Work instructions
Below is some data. Retype exactly the lines starting at the one with "Operator datasource (#423)" and ending at the one with "environment variable (#591)".

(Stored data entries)
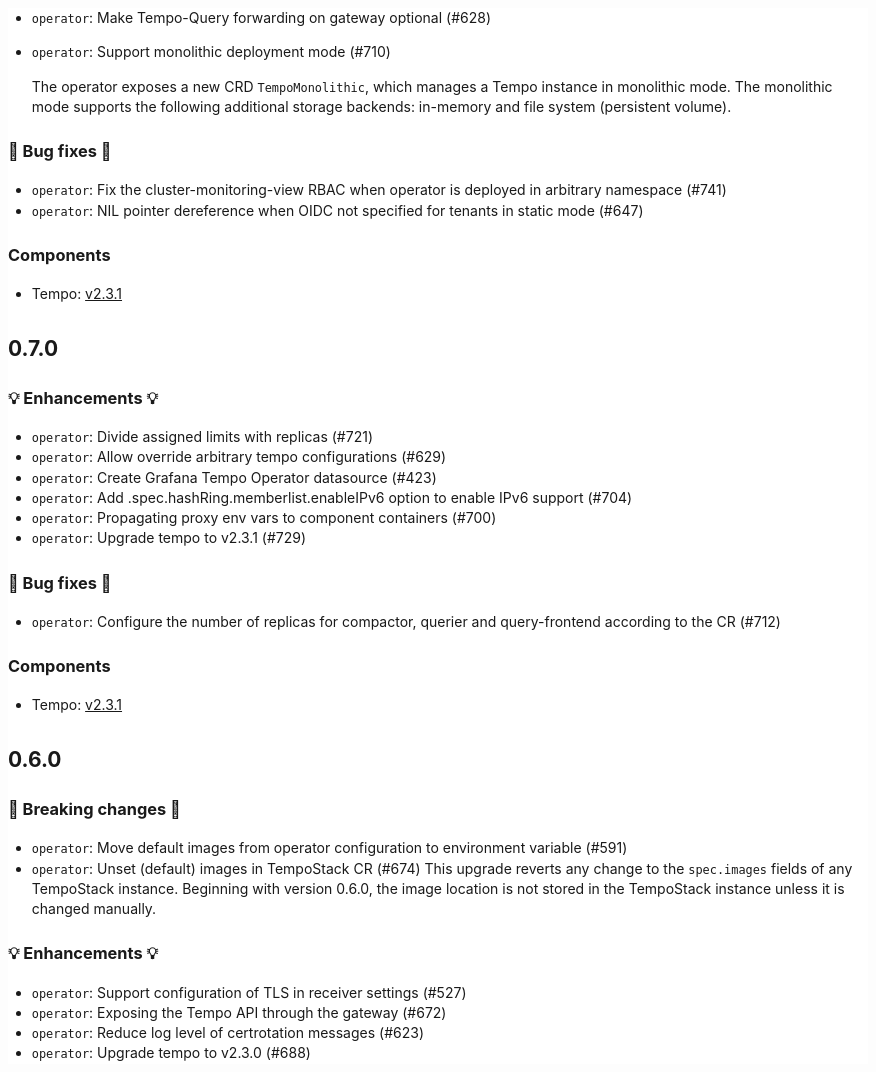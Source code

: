 - `operator`: Make Tempo-Query forwarding on gateway optional (#628)
- `operator`: Support monolithic deployment mode (#710)

  The operator exposes a new CRD `TempoMonolithic`, which manages a Tempo instance in monolithic mode.
  The monolithic mode supports the following additional storage backends: in-memory and file system (persistent volume).
  

### 🧰 Bug fixes 🧰

- `operator`: Fix the cluster-monitoring-view RBAC when operator is deployed in arbitrary namespace (#741)
- `operator`: NIL pointer dereference when OIDC not specified for tenants in static mode (#647)

### Components
- Tempo: [v2.3.1](https://github.com/grafana/tempo/releases/tag/v2.3.1)

## 0.7.0

### 💡 Enhancements 💡

- `operator`: Divide assigned limits with replicas (#721)
- `operator`: Allow override arbitrary tempo configurations (#629)
- `operator`: Create Grafana Tempo Operator datasource (#423)
- `operator`: Add .spec.hashRing.memberlist.enableIPv6 option to enable IPv6 support (#704)
- `operator`: Propagating proxy env vars to component containers (#700)
- `operator`: Upgrade tempo to v2.3.1 (#729)

### 🧰 Bug fixes 🧰

- `operator`: Configure the number of replicas for compactor, querier and query-frontend according to the CR (#712)

### Components
- Tempo: [v2.3.1](https://github.com/grafana/tempo/releases/tag/v2.3.1)

## 0.6.0

### 🛑 Breaking changes 🛑

- `operator`: Move default images from operator configuration to environment variable (#591)
- `operator`: Unset (default) images in TempoStack CR (#674)
  This upgrade reverts any change to the `spec.images` fields of any TempoStack instance.
  Beginning with version 0.6.0, the image location is not stored in the TempoStack instance unless it is changed manually.
  

### 💡 Enhancements 💡

- `operator`: Support configuration of TLS in receiver settings (#527)
- `operator`: Exposing the Tempo API through the gateway (#672)
- `operator`: Reduce log level of certrotation messages (#623)
- `operator`: Upgrade tempo to v2.3.0 (#688)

Written response
- `operator`: Create Grafana Tempo Operator datasource (#423)
- `operator`: Add .spec.hashRing.memberlist.enableIPv6 option to enable IPv6 support (#704)
- `operator`: Propagating proxy env vars to component containers (#700)
- `operator`: Upgrade tempo to v2.3.1 (#729)

### 🧰 Bug fixes 🧰

- `operator`: Configure the number of replicas for compactor, querier and query-frontend according to the CR (#712)

### Components
- Tempo: [v2.3.1](https://github.com/grafana/tempo/releases/tag/v2.3.1)

## 0.6.0

### 🛑 Breaking changes 🛑

- `operator`: Move default images from operator configuration to environment variable (#591)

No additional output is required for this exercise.